Firebrand Arab Israeli cleric sentenced to 28 months for inciting terrorism

Raed Salah, convicted in November over a series of expressions of support for terrorism, including speech praising Temple Mount gunmen, says claims against him are ‘all lies’

Sheikh Raed Salah, leader of the Northern Branch of the Islamic Movement in Israel, arrives for a court hearing in Haifa on February 10, 2020. (Flash90)
Sheikh Raed Salah, leader of the Northern Branch of the Islamic Movement in Israel, arrives for a court hearing in Haifa on February 10, 2020. (Flash90)

A prominent Arab Israeli Islamic cleric, convicted in November of incitement to terrorism over a 2017 speech in which he praised a deadly attack at the Temple Mount, was sentenced Monday to 28 months in prison.

The Haifa Magistrate’s Court sentenced Raed Salah, 61, whose most recent conviction came as he was serving a suspended sentence for a previous conviction of incitement, support for terrorism and public disturbance convictions.

He had been released from prison in 2017 after serving a nine-month sentence for incitement to violence and racism.

Salah, a former mayor of Umm al-Fahm and a leading Islamist ideologue in the Arab Israeli community, has repeatedly expressed support for “resistance” and warned his followers that Israel sought to destroy the Al Aqsa Mosque on the Temple Mount.

The court on Monday granted him 11 months off the sentence for time served, for a total of 17 months behind bars. It also sentenced him to an 18 months’ suspended sentence to be served if he is convicted again.

He was arrested and charged two years ago for praising three Arab Israelis who shot dead two police officers in a July 2017 terror attack at the Temple Mount, in Jerusalem’s Old City. The attack, and Israel’s ensuing decision to beef up security at the holy site, significantly ramped up tensions between Israel and the Arab world.

Master Sgt. Kamil Shnaan, left, and Master Sgt. Haiel Sitawe, right, the police officers killed in the terror attack next to the Temple Mount complex in Jerusalem on July 14, 2017. (Israel Police)

At the funeral for the terrorists, Salah told the gathered mourners, “In these moments, we are one house, one family. We part with our martyrs, and wish for them to join the prophets, the righteous and the martyrs. At these moments we pray to God to raise them up in heaven.”

The Haifa Magistrate’s Court ruled in November that those comments, as well as many others, including sermons posted online by Salah himself, contained “words of praise, admiration and support for terror attacks.”

His November conviction included charges of supporting an outlawed organization. In 2015, Israel banned the Northern Branch of the Islamic Movement, which he led, over its ties to terror groups and for inciting deadly violence.

Salah argued in his defense that his views were religious opinions rooted in the Quran, and did not constitute a direct call to violence.
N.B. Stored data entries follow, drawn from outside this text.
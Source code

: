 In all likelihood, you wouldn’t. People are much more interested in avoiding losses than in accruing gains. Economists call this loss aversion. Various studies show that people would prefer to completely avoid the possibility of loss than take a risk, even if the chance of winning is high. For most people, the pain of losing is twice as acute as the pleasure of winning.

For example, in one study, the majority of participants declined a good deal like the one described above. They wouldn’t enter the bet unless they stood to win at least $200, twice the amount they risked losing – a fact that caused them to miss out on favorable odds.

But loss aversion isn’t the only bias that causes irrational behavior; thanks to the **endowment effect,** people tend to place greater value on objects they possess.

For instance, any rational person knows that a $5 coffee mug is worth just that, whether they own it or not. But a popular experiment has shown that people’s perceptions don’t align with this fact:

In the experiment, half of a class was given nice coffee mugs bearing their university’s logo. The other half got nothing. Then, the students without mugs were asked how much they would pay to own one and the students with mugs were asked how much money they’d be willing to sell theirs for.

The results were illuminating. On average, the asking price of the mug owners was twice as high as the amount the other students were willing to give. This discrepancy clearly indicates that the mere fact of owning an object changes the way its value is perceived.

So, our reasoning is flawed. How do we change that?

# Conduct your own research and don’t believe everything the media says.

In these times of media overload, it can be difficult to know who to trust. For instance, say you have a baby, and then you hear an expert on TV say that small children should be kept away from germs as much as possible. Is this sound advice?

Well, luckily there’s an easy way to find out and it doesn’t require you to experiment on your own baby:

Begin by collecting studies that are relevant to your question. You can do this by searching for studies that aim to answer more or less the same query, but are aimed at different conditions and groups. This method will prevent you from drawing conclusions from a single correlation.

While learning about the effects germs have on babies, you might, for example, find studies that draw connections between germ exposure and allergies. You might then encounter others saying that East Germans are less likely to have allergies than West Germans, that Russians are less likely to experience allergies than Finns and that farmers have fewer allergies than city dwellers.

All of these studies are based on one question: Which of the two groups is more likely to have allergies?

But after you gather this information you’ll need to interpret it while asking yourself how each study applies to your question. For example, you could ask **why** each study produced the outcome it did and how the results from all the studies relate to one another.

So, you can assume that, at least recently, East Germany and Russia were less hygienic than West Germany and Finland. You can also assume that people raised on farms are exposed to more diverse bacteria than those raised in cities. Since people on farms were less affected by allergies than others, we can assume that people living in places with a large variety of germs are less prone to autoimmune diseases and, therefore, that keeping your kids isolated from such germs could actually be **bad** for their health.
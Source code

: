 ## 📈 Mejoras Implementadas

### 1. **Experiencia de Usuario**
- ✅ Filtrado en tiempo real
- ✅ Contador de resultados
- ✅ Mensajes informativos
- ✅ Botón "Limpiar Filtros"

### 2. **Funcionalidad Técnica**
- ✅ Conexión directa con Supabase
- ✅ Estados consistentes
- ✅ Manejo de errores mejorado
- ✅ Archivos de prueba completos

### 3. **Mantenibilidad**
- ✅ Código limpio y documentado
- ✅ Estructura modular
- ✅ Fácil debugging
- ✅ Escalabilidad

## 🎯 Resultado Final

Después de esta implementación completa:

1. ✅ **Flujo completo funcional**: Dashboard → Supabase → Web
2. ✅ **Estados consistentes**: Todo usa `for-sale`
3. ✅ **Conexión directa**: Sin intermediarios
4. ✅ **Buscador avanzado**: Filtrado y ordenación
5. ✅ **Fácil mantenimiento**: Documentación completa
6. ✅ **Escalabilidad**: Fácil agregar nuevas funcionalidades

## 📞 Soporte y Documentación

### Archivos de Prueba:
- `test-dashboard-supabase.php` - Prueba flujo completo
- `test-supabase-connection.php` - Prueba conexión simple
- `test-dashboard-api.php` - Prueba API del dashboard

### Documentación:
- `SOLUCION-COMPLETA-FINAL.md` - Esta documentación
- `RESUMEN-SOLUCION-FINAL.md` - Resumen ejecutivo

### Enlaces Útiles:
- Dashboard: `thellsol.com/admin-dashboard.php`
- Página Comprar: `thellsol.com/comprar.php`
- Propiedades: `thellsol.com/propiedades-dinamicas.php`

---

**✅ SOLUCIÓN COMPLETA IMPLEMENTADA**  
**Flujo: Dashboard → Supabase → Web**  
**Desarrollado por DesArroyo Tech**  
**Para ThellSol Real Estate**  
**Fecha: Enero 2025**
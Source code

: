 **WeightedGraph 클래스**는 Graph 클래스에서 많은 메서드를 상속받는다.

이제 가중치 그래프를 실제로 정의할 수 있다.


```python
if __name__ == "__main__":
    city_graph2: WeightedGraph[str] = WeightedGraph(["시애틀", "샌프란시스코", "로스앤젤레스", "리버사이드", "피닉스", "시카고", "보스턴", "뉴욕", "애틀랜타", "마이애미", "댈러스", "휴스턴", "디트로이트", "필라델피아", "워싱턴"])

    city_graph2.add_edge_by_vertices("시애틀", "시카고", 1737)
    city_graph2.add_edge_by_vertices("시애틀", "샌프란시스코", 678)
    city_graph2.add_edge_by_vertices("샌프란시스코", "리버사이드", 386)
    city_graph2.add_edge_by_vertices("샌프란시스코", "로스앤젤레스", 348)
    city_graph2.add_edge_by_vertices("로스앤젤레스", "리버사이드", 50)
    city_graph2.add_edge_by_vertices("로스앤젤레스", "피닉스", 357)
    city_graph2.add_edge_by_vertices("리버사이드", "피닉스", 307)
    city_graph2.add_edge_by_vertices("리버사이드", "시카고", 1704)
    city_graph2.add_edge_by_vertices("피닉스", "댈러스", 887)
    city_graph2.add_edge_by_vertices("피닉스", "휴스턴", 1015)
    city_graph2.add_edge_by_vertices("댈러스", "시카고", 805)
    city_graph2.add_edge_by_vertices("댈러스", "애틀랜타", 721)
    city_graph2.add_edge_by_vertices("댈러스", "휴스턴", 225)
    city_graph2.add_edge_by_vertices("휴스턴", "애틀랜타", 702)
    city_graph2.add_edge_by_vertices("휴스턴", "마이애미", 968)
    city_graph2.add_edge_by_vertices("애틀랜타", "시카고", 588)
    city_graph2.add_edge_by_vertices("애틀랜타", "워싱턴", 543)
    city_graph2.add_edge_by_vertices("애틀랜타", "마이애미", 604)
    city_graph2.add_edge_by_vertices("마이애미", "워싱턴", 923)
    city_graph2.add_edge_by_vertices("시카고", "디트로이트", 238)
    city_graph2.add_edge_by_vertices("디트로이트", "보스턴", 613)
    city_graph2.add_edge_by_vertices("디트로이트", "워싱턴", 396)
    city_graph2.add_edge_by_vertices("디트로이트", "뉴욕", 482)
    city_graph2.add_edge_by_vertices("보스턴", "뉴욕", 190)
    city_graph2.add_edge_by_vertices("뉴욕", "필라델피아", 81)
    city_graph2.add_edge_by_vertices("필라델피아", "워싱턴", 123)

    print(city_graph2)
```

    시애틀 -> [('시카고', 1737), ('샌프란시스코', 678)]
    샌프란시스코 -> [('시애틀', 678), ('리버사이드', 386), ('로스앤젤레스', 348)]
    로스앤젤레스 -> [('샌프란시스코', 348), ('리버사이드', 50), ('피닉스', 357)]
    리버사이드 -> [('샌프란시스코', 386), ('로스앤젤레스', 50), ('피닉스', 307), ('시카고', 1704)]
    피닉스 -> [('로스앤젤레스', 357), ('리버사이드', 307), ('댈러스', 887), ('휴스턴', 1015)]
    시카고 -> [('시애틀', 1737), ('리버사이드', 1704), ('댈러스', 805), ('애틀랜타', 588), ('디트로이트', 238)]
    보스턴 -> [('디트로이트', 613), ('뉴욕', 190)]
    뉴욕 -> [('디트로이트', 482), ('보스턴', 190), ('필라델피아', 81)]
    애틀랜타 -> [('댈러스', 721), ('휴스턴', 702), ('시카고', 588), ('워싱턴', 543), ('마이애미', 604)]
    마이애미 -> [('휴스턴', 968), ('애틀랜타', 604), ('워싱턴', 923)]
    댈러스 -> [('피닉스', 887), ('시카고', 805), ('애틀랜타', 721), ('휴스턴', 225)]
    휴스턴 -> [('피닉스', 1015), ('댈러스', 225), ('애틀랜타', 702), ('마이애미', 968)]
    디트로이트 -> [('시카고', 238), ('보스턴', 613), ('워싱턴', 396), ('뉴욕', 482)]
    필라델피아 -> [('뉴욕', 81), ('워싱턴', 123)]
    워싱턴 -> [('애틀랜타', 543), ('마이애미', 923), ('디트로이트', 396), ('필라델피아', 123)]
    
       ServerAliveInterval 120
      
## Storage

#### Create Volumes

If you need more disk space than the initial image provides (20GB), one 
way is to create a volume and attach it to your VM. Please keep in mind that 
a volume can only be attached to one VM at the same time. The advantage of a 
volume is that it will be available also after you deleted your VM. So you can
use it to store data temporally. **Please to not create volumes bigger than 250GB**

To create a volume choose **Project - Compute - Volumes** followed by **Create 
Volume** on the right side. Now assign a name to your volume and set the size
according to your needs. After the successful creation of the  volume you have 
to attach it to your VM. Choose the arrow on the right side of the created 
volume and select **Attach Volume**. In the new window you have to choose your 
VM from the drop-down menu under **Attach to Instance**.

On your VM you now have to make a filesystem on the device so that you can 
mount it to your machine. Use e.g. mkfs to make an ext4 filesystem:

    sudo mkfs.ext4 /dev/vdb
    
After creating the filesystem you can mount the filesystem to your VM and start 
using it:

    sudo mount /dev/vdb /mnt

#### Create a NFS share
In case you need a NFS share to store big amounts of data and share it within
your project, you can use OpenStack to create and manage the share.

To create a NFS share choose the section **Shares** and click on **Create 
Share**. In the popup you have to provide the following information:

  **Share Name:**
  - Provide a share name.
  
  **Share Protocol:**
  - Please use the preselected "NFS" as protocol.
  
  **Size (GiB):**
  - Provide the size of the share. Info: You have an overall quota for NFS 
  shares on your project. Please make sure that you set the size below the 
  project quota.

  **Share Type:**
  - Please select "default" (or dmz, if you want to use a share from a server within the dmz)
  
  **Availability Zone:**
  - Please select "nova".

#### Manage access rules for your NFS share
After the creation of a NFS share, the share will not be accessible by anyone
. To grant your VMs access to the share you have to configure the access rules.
“It’s all lies,” he said after his sentencing Monday, according to the Haaretz daily. “Everything that was said [by the court] was far from the truth. I don’t know where they got this stuff that was attributed to me. It looks like someone wrote lies about me and the court presented them as facts.”

Salah’s attorneys said Monday they would read the sentence and consult about a possible appeal to the district court.